Ela é a ordem social perfeita porque, mesmo de um ponto de vista puramente humano, a mais sábia, a única em que se evita todo extremo prejudicial, em que o dogma e o bom-senso naturalmente se imanam.
Que fora uma sociedade (?) organizada tal como Tolstoi a imaginou? A abstenção sexual, do modo como a compreendeu, que resultados daria? Pois é crível que seja o fim do homem a sua própria destruição? Dir-se-á que é da doutrina cristã, a que Schopenhauer deu por fundamento o ascetismo, mas é um erro crer que a Igreja, aceitando este modo de ser como mentório, tenha feito dele um dos seus dogmas, ela que fez do matrimônio um sacramento.
O individualismo é, assim, a negação mesma da religião e da vida, pois dele resulta a negação das vantagens sociais, a negação, por conseguinte, do próprio homem, tal como se o conhece, normalmente, sobre o planeta.
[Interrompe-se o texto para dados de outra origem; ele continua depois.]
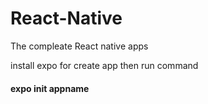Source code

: # React-Native
The compleate React native apps

install expo  for create app
then run command
#### expo init appname
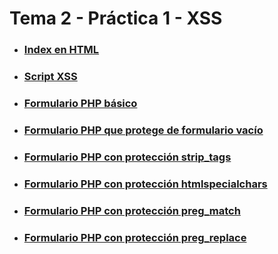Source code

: # Tema 2 - Práctica 1 - XSS

* ### [Index en HTML](index.html)
* ### [Script XSS](xss-basic.js)
* ### [Formulario PHP básico](submit-basic.php)
* ### [Formulario PHP que protege de formulario vacío](submit-empty.php)
* ### [Formulario PHP con protección strip_tags](submit-strip_tags.php)
* ### [Formulario PHP con protección htmlspecialchars](submit-htmlspecialchars.php)
* ### [Formulario PHP con protección preg_match](submit-preg_match.php)
* ### [Formulario PHP con protección preg_replace](submit-preg_replace.php)
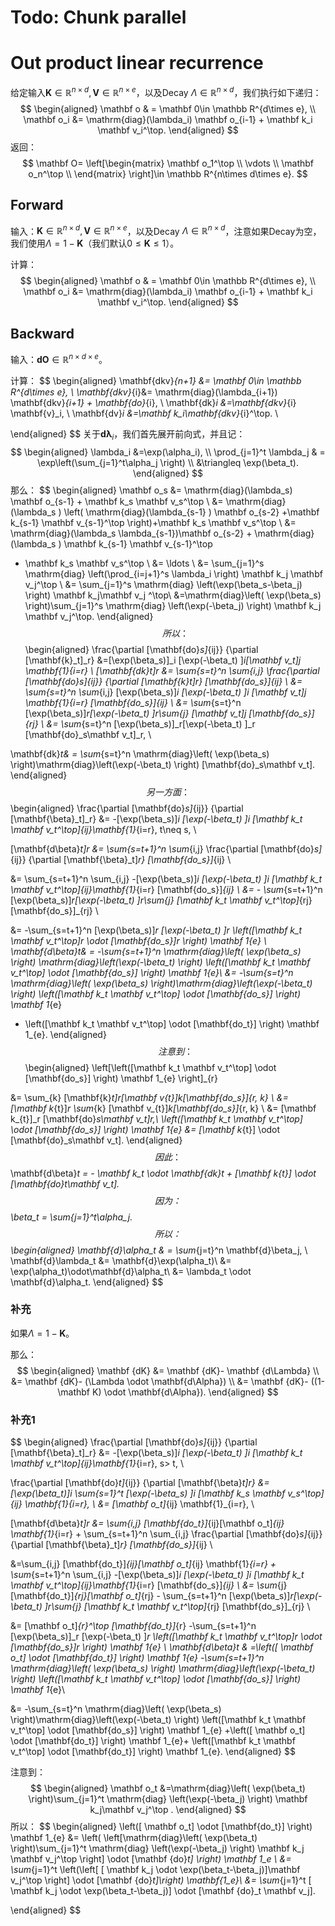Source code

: # Todo: Chunk parallel

# Out product linear recurrence

给定输入$\mathbf K\in \mathbb R^{n\times d}, \mathbf V\in \mathbb R^{n\times e}$，以及Decay $\Lambda\in \mathbb R^{n\times d}$，我们执行如下递归：
$$
\begin{aligned}
\mathbf o & = \mathbf 0\in \mathbb R^{d\times e}, \\
\mathbf o_i &= \mathrm{diag}(\lambda_i) \mathbf o_{i-1} + \mathbf k_i \mathbf v_i^\top.
\end{aligned}
$$
返回：
$$
\mathbf O= \left[\begin{matrix}
\mathbf o_1^\top  \\
\vdots \\
\mathbf o_n^\top  \\
\end{matrix} \right]\in \mathbb R^{n\times d\times e}.
$$



## Forward

输入：$\mathbf K\in \mathbb R^{n\times d}, \mathbf V\in \mathbb R^{n\times e}$，以及Decay $\Lambda\in \mathbb R^{n\times d}$，注意如果Decay为空，我们使用$\Lambda=1-\mathbf K$（我们默认$0\le \mathbf K \le 1$）。

计算：
$$
\begin{aligned}
\mathbf o & = \mathbf 0\in \mathbb R^{d\times e}, \\
\mathbf o_i &= \mathrm{diag}(\lambda_i) \mathbf o_{i-1} + \mathbf k_i \mathbf v_i^\top.
\end{aligned}
$$



## Backward

输入：$\mathbf {dO}\in \mathbb R^{n\times d\times e}$。

计算：
$$
\begin{aligned}
\mathbf{dkv}_{n+1} &= \mathbf 0\in \mathbb R^{d\times e}, \\
\mathbf{dkv}_{i}&= \mathrm{diag}(\lambda_{i+1})  \mathbf{dkv}_{i+1} + \mathbf{do}_{i}, \\
\mathbf{dk}_i &=\mathbf{dkv}_{i} \mathbf{v}_i, \\
\mathbf{dv}_i &=\mathbf k_i\mathbf{dkv}_{i}^\top. \\


\end{aligned}
$$
关于$\mathbf{d\lambda}_i$，我们首先展开前向式，并且记：
$$
\begin{aligned}
\lambda_i &=\exp(\alpha_i),  \\
\prod_{j=1}^t \lambda_j & = \exp\left(\sum_{j=1}^t\alpha_j  \right) \\
&\triangleq \exp(\beta_t).
\end{aligned}
$$
那么：
$$
\begin{aligned}
\mathbf o_s &= \mathrm{diag}(\lambda_s) \mathbf o_{s-1} + \mathbf k_s \mathbf v_s^\top \\
&= \mathrm{diag}(\lambda_s )
\left( \mathrm{diag}(\lambda_{s-1} ) \mathbf o_{s-2} +\mathbf k_{s-1} \mathbf v_{s-1}^\top  \right)+\mathbf k_s \mathbf v_s^\top  \\
&= \mathrm{diag}(\lambda_s \lambda_{s-1})\mathbf o_{s-2}  + \mathrm{diag}(\lambda_s ) \mathbf k_{s-1} \mathbf v_{s-1}^\top
+ \mathbf k_s \mathbf v_s^\top \\
&=  \ldots \\
&= \sum_{j=1}^s \mathrm{diag} \left(\prod_{i=j+1}^s \lambda_i \right)  \mathbf k_j \mathbf v_j^\top \\
&= \sum_{j=1}^s \mathrm{diag} \left(\exp(\beta_s-\beta_j) \right)  \mathbf k_j\mathbf v_j ^\top\\
&=\mathrm{diag}\left( \exp(\beta_s) \right)\sum_{j=1}^s \mathrm{diag} \left(\exp(-\beta_j) \right)  \mathbf k_j \mathbf v_j^\top.
\end{aligned}
$$
所以：
$$
\begin{aligned}
 \frac{\partial [\mathbf{do}_s]_{ij}} {\partial [\mathbf{k}_t]_r}
 &=[\exp(\beta_s)]_i [\exp(-\beta_t) ]_i[\mathbf v_t]_j \mathbf{1}_{i=r} \\
[\mathbf{dk}_t]_r
&= \sum_{s=t}^n \sum_{i,j} \frac{\partial [\mathbf{do}_s]_{ij}} {\partial [\mathbf{k}_t]_r}  [\mathbf{do_s}]_{ij} \\
&= \sum_{s=t}^n \sum_{i,j} [\exp(\beta_s)]_i [\exp(-\beta_t) ]_i [\mathbf v_t]_j \mathbf{1}_{i=r} [\mathbf{do_s}]_{ij}  \\
&=  \sum_{s=t}^n  [\exp(\beta_s)]_r[\exp(-\beta_t) ]_r\sum_{j}  [\mathbf v_t]_j  [\mathbf{do_s}]_{rj} \\
&=  \sum_{s=t}^n  [\exp(\beta_s)]_r[\exp(-\beta_t) ]_r
[\mathbf{do}_s\mathbf v_t]_r, \\

\mathbf{dk}_t& = \sum_{s=t}^n \mathrm{diag}\left( \exp(\beta_s) \right)\mathrm{diag}\left(\exp(-\beta_t) \right)
[\mathbf{do}_s\mathbf v_t].
\end{aligned}
$$
另一方面：
$$
\begin{aligned}
 \frac{\partial [\mathbf{do}_s]_{ij}} {\partial [\mathbf{\beta}_t]_r}
 &= -[\exp(\beta_s)]_i [\exp(-\beta_t) ]_i  [\mathbf k_t \mathbf v_t^\top]_{ij}\mathbf{1}_{i=r}, t\neq s,  \\

[\mathbf{d\beta}_t]_r
&= \sum_{s=t+1}^n \sum_{i,j} \frac{\partial [\mathbf{do}_s]_{ij}} {\partial [\mathbf{\beta}_t]_r}  [\mathbf{do_s}]_{ij} \\

&= \sum_{s=t+1}^n \sum_{i,j} -[\exp(\beta_s)]_i [\exp(-\beta_t) ]_i  [\mathbf k_t \mathbf v_t^\top]_{ij}\mathbf{1}_{i=r} [\mathbf{do_s}]_{ij}  \\
&=  - \sum_{s=t+1}^n [\exp(\beta_s)]_r[\exp(-\beta_t) ]_r\sum_{j}  [\mathbf k_t \mathbf v_t^\top]_{rj} [\mathbf{do_s}]_{rj} \\

&=   -\sum_{s=t+1}^n  [\exp(\beta_s)]_r [\exp(-\beta_t) ]_r \left([\mathbf k_t \mathbf v_t^\top]_r \odot [\mathbf{do_s}]_r  \right) \mathbf 1_{e}  \\
\mathbf{d\beta}_t& = -\sum_{s=t+1}^n \mathrm{diag}\left( \exp(\beta_s) \right) \mathrm{diag}\left(\exp(-\beta_t) \right)
\left([\mathbf k_t \mathbf v_t^\top] \odot [\mathbf{do_s}]  \right) \mathbf 1_{e}\\
&= -\sum_{s=t}^n \mathrm{diag}\left( \exp(\beta_s) \right)\mathrm{diag}\left(\exp(-\beta_t) \right)
\left([\mathbf k_t \mathbf v_t^\top] \odot [\mathbf{do_s}]  \right) \mathbf 1_{e}
+ \left([\mathbf k_t \mathbf v_t^\top] \odot [\mathbf{do_t}]  \right) \mathbf 1_{e}.
\end{aligned}
$$
注意到：
$$
\begin{aligned}
\left[\left([\mathbf k_t \mathbf v_t^\top] \odot [\mathbf{do_s}]  \right) \mathbf 1_{e} \right]_{r}

&= \sum_{k} [\mathbf{k}_t]_r[\mathbf v_{t}]_k[\mathbf{do_s}]_{r, k} \\
&= [\mathbf k_{t}]_r \sum_{k} [\mathbf v_{t}]_k[\mathbf{do_s}]_{r, k} \\
&= [\mathbf k_{t}]_r [\mathbf{do}_s\mathbf v_t]_r,\\
\left([\mathbf k_t \mathbf v_t^\top] \odot [\mathbf{do_s}]  \right) \mathbf 1_{e}
&= [\mathbf k_{t}] \odot [\mathbf{do}_s\mathbf v_t].
\end{aligned}
$$
因此：
$$
\mathbf{d\beta}_t = - \mathbf k_t \odot  \mathbf{dk}_t + [\mathbf k_{t}] \odot [\mathbf{do}_t\mathbf v_t].
$$
因为：
$$
\beta_t = \sum_{j=1}^t\alpha_j.
$$
所以：
$$
\begin{aligned}
\mathbf{d}\alpha_t
& = \sum_{j=t}^n \mathbf{d}\beta_j,  \\
\mathbf{d}\lambda_t
&= \mathbf{d}\exp(\alpha_t)\\
&= \exp(\alpha_t)\odot\mathbf{d}\alpha_t\\
&= \lambda_t \odot \mathbf{d}\alpha_t.
\end{aligned}
$$


### 补充

如果$\Lambda=1-\mathbf K$。

那么：
$$
\begin{aligned}
\mathbf {dK}
&= \mathbf {dK}- \mathbf {d\Lambda} \\
&= \mathbf {dK}- (\Lambda \odot \mathbf{d\Alpha}) \\
&= \mathbf {dK}- ((1-\mathbf K) \odot \mathbf{d\Alpha}).
\end{aligned}
$$



### 补充1

$$
\begin{aligned}
 \frac{\partial [\mathbf{do}_s]_{ij}} {\partial [\mathbf{\beta}_t]_r}
 &= -[\exp(\beta_s)]_i [\exp(-\beta_t) ]_i  [\mathbf k_t \mathbf v_t^\top]_{ij}\mathbf{1}_{i=r}, s> t,  \\

 \frac{\partial [\mathbf{do}_t]_{ij}} {\partial [\mathbf{\beta}_t]_r}
 &=[\exp(\beta_t)]_i \sum_{s=1}^t [\exp(-\beta_s) ]_i  [\mathbf k_s \mathbf v_s^\top]_{ij} \mathbf{1}_{i=r},  \\
&= [\mathbf o_t]_{ij}  \mathbf{1}_{i=r}, \\

[\mathbf{d\beta}_t]_r
&= \sum_{i,j}  [\mathbf{do_t}]_{ij}[\mathbf o_t]_{ij}  \mathbf{1}_{i=r}  + \sum_{s=t+1}^n \sum_{i,j} \frac{\partial [\mathbf{do}_s]_{ij}} {\partial [\mathbf{\beta}_t]_r}  [\mathbf{do_s}]_{ij} \\

&=\sum_{i,j}  [\mathbf{do_t}]_{ij}[\mathbf o_t]_{ij}  \mathbf{1}_{i=r}  + \sum_{s=t+1}^n \sum_{i,j} -[\exp(\beta_s)]_i [\exp(-\beta_t) ]_i  [\mathbf k_t \mathbf v_t^\top]_{ij}\mathbf{1}_{i=r} [\mathbf{do_s}]_{ij}  \\
&=  \sum_{j}  [\mathbf{do_t}]_{rj}[\mathbf o_t]_{rj}    - \sum_{s=t+1}^n [\exp(\beta_s)]_r[\exp(-\beta_t) ]_r\sum_{j}  [\mathbf k_t \mathbf v_t^\top]_{rj} [\mathbf{do_s}]_{rj} \\

&=  [\mathbf o_t]_{r}^\top [\mathbf{do_t}]_{r}   -\sum_{s=t+1}^n  [\exp(\beta_s)]_r [\exp(-\beta_t) ]_r \left([\mathbf k_t \mathbf v_t^\top]_r \odot [\mathbf{do_s}]_r  \right) \mathbf 1_{e}  \\
\mathbf{d\beta}_t
& =\left([ \mathbf o_t] \odot [\mathbf{do_t}]  \right) \mathbf 1_{e}  -\sum_{s=t+1}^n \mathrm{diag}\left( \exp(\beta_s) \right) \mathrm{diag}\left(\exp(-\beta_t) \right)
\left([\mathbf k_t \mathbf v_t^\top] \odot [\mathbf{do_s}]  \right) \mathbf 1_{e}\\

&= -\sum_{s=t}^n \mathrm{diag}\left( \exp(\beta_s) \right)\mathrm{diag}\left(\exp(-\beta_t) \right)
\left([\mathbf k_t \mathbf v_t^\top] \odot [\mathbf{do_s}]  \right) \mathbf 1_{e}
+\left([ \mathbf o_t] \odot [\mathbf{do_t}]  \right) \mathbf 1_{e}+ \left([\mathbf k_t \mathbf v_t^\top] \odot [\mathbf{do_t}]  \right) \mathbf 1_{e}.
\end{aligned}
$$



注意到：
$$
\begin{aligned}
\mathbf o_t
&=\mathrm{diag}\left( \exp(\beta_t) \right)\sum_{j=1}^t \mathrm{diag} \left(\exp(-\beta_j) \right)  \mathbf k_j\mathbf v_j^\top .
\end{aligned}
$$
所以：
$$
\begin{aligned}
\left([ \mathbf o_t] \odot [\mathbf{do_t}]  \right) \mathbf 1_{e}
&= \left(
\left[\mathrm{diag}\left( \exp(\beta_t) \right)\sum_{j=1}^t \mathrm{diag} \left(\exp(-\beta_j) \right)  \mathbf k_j \mathbf v_j^\top \right] \odot [\mathbf {do}_t] \right) \mathbf 1_e \\
&= \sum_{j=1}^t  \left(\left[ [ \mathbf k_j \odot \exp(\beta_t-\beta_j)]\mathbf v_j^\top \right] \odot [\mathbf {do}_t]\right) \mathbf{1_e}\\
&= \sum_{j=1}^t   [ \mathbf k_j \odot \exp(\beta_t-\beta_j)] \odot [\mathbf {do}_t \mathbf v_j].

\end{aligned}
$$

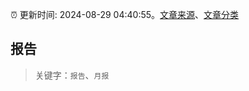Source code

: :alarm_clock: 更新时间: 2024-08-29 04:40:55。[文章来源](/README.md)、[文章分类](/TAGS.md)

## 报告


> 关键字：`报告`、`月报`



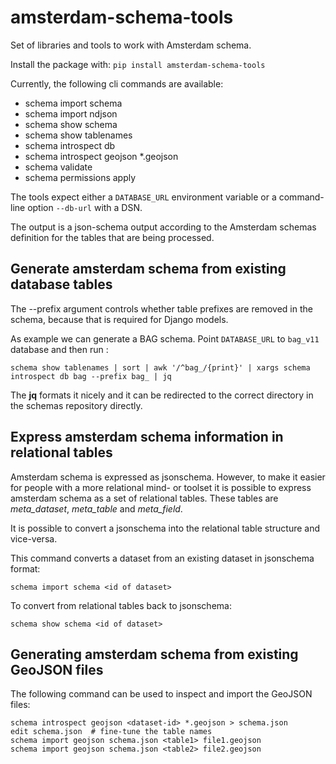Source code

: # amsterdam-schema-tools

Set of libraries and tools to work with Amsterdam schema.

Install the package with: `pip install amsterdam-schema-tools`

Currently, the following cli commands are available:

- schema import schema
- schema import ndjson
- schema show schema <dataset-id>
- schema show tablenames
- schema introspect db <dataset-id> <list-of-tablenames>
- schema introspect geojson <dataset-id> \*.geojson
- schema validate
- schema permissions apply

The tools expect either a `DATABASE_URL` environment variable or a command-line option `--db-url` with a DSN.

The output is a json-schema output according to the Amsterdam schemas
definition for the tables that are being processed.

## Generate amsterdam schema from existing database tables

The --prefix argument controls whether table prefixes are removed in the
schema, because that is required for Django models.

As example we can generate a BAG schema. Point `DATABASE_URL` to `bag_v11` database and then run :

    schema show tablenames | sort | awk '/^bag_/{print}' | xargs schema introspect db bag --prefix bag_ | jq

The **jq** formats it nicely and it can be redirected to the correct directory
in the schemas repository directly.

## Express amsterdam schema information in relational tables

Amsterdam schema is expressed as jsonschema. However, to make it easier for people with a
more relational mind- or toolset it is possible to express amsterdam schema as a set of
relational tables. These tables are *meta_dataset*, *meta_table* and *meta_field*.

It is possible to convert a jsonschema into the relational table structure and vice-versa.

This command converts a dataset from an existing dataset in jsonschema format:

    schema import schema <id of dataset>

To convert from relational tables back to jsonschema:

    schema show schema <id of dataset>


## Generating amsterdam schema from existing GeoJSON files

The following command can be used to inspect and import the GeoJSON files:

    schema introspect geojson <dataset-id> *.geojson > schema.json
    edit schema.json  # fine-tune the table names
    schema import geojson schema.json <table1> file1.geojson
    schema import geojson schema.json <table2> file2.geojson
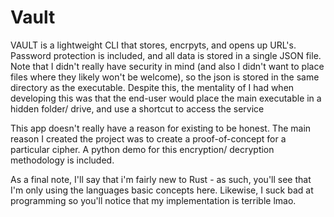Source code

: # Vault

VAULT is a lightweight CLI that stores, encrpyts, and opens up URL's. Password protection is included, and all data is stored in a single JSON file. Note that I didn't really have security in mind (and also I didn't want to place files where they likely won't be welcome), so the json is stored in the same directory as the executable. Despite this, the mentality of I had when developing this was that the end-user would place the main executable in a hidden folder/ drive, and use a shortcut to access the service

This app doesn't really have a reason for existing to be honest. The main reason I created the project was to create a proof-of-concept for a particular cipher. A python demo for this encryption/ decryption methodology is included.

As a final note, I'll say that i'm fairly new to Rust - as such, you'll see that I'm only using the languages basic concepts here. Likewise, I suck bad at programming so you'll notice that my implementation is terrible lmao.
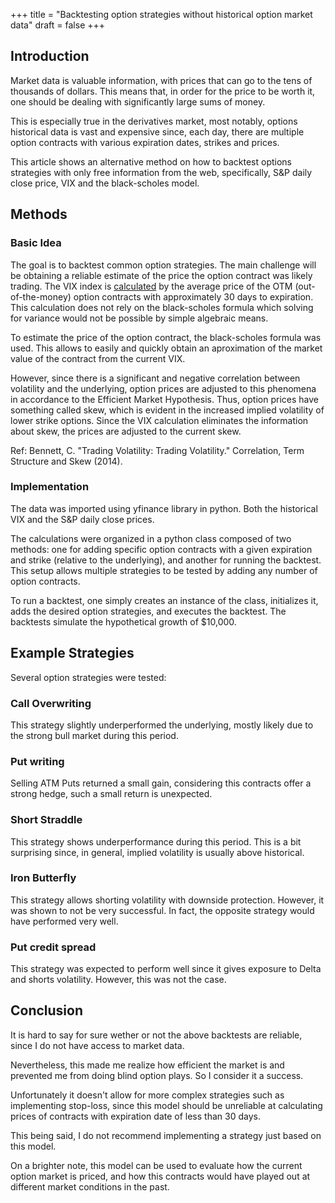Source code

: +++
title = "Backtesting option strategies without historical option market data"
draft = false
+++


<!-- ![My Logo](/images/logo1.png) -->


## Introduction

Market data is valuable information, with prices that can go to the tens of thousands of dollars. This means that, in order for the price to be worth it, one should be dealing with significantly large sums of money.

This is especially true in the derivatives market, most notably, options historical data is vast and expensive since, each day, there are multiple option contracts with various expiration dates, strikes and prices.

This article shows an alternative method on how to backtest options strategies with only free information from the web, specifically, S&P daily close price, VIX and the black-scholes model.

## Methods

### Basic Idea

The goal is to backtest common option strategies. The main challenge will be obtaining a reliable estimate of the price the option contract was likely trading. The VIX index is [calculated](https://www.sfu.ca/~poitras/419_VIX.pdf) by the average price of the OTM (out-of-the-money) option contracts with approximately 30 days to expiration. This calculation does not rely on the black-scholes formula which solving for variance would not be possible by simple algebraic means.

To estimate the price of the option contract, the black-scholes formula was used. This allows to easily and quickly obtain an aproximation of the market value of the contract from the current VIX.

However, since there is a significant and negative correlation between volatility and the underlying, option prices are adjusted to this phenomena in accordance to the Efficient Market Hypothesis. Thus, option prices have something called skew, which is evident in the increased implied volatility of lower strike options. Since the VIX calculation eliminates the information about skew, the prices are adjusted to the current skew.

Ref: Bennett, C. "Trading Volatility: Trading Volatility." Correlation, Term Structure and Skew (2014).

### Implementation

The data was imported using yfinance library in python. Both the historical VIX and the S&P daily close prices.

The calculations were organized in a python class composed of two methods: one for adding specific option contracts with a given expiration and strike (relative to the underlying), and another for running the backtest. This setup allows multiple strategies to be tested by adding any number of option contracts.

To run a backtest, one simply creates an instance of the class, initializes it, adds the desired option strategies, and executes the backtest. The backtests simulate the hypothetical growth of $10,000.

## Example Strategies

Several option strategies were tested:

### Call Overwriting

This strategy slightly underperformed the underlying, mostly likely due to the strong bull market during this period.

### Put writing

Selling ATM Puts returned a small gain, considering this contracts offer a strong hedge, such a small return is unexpected.

### Short Straddle

This strategy shows underperformance during this period. This is a bit surprising since, in general, implied volatility is usually above historical.

### Iron Butterfly

This strategy allows shorting volatility with downside protection. However, it was shown to not be very successful. In fact, the opposite strategy would have performed very well.

### Put credit spread

This strategy was expected to perform well since it gives exposure to Delta and shorts volatility. However, this was not the case.

## Conclusion

It is hard to say for sure wether or not the above backtests are reliable, since I do not have access to market data.

Nevertheless, this made me realize how efficient the market is and prevented me from doing blind option plays. So I consider it a success.

Unfortunately it doesn't allow for more complex strategies such as implementing stop-loss, since this model should be unreliable at calculating prices of contracts with expiration date of less than 30 days.

This being said, I do not recommend implementing a strategy just based on this model.

On a brighter note, this model can be used to evaluate how the current option market is priced, and how this contracts would have played out at different market conditions in the past.


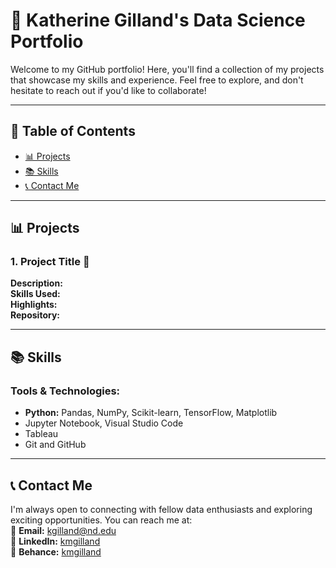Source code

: # 🌟 Katherine Gilland's Data Science Portfolio

Welcome to my GitHub portfolio! Here, you'll find a collection of my projects that showcase my skills and experience. Feel free to explore, and don't hesitate to reach out if you'd like to collaborate!

---

## 📂 Table of Contents
- [📊 Projects](#-projects)
- [📚 Skills](#-skills)
- [📞 Contact Me](#-contact-me)

---

## 📊 Projects

### **1. Project Title** 🧠
**Description:**  
**Skills Used:**  
**Highlights:**  
**Repository:**  

---

## 📚 Skills

### Tools & Technologies:
- **Python:** Pandas, NumPy, Scikit-learn, TensorFlow, Matplotlib
- Jupyter Notebook, Visual Studio Code
- Tableau
- Git and GitHub

---

## 📞 Contact Me
I'm always open to connecting with fellow data enthusiasts and exploring exciting opportunities. You can reach me at:  
📧 **Email:** [kgilland@nd.edu](kgilland@nd.edu)  
🔗 **LinkedIn:** [kmgilland](https://linkedin.com/in/kmgilland)  
📐 **Behance:** [kmgilland](https://behance.net/kmgilland)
Que o homem é, na verdade, por sua própria natureza, um ser sociável, mais do que isto: o único ser cuja característica é a união íntima e consciente com o universo. Bem analisando, o único individualismo coerente e sincero é o de Byron, assim como a lenda o fez, assombro das nossas imaginações: um terrível amor da desgraça, o mais absoluto horror ao bom-senso.
Pascal é apontado como o avô, gigante dos modernos individualistas.
Mas é preciso não esquecer que ele, se o foi, pele menos, deu ao individualismo uma solução digna do homem como ser moral, isto é: fazer-se consciente para negar-se a si mesmo, reconhecendo que é muito em face do universo, e nada diante de Deus. O individualismo será assim, a demonstração por absurdo dos verdadeiros fins da nossa vida: conhecimento e caridade, de que a religião é a prática mais alta.
O homem, queira ou não queira, é um escravo da lógica.
Jackson de Figueiredo, 14 de Dezembro de 1920.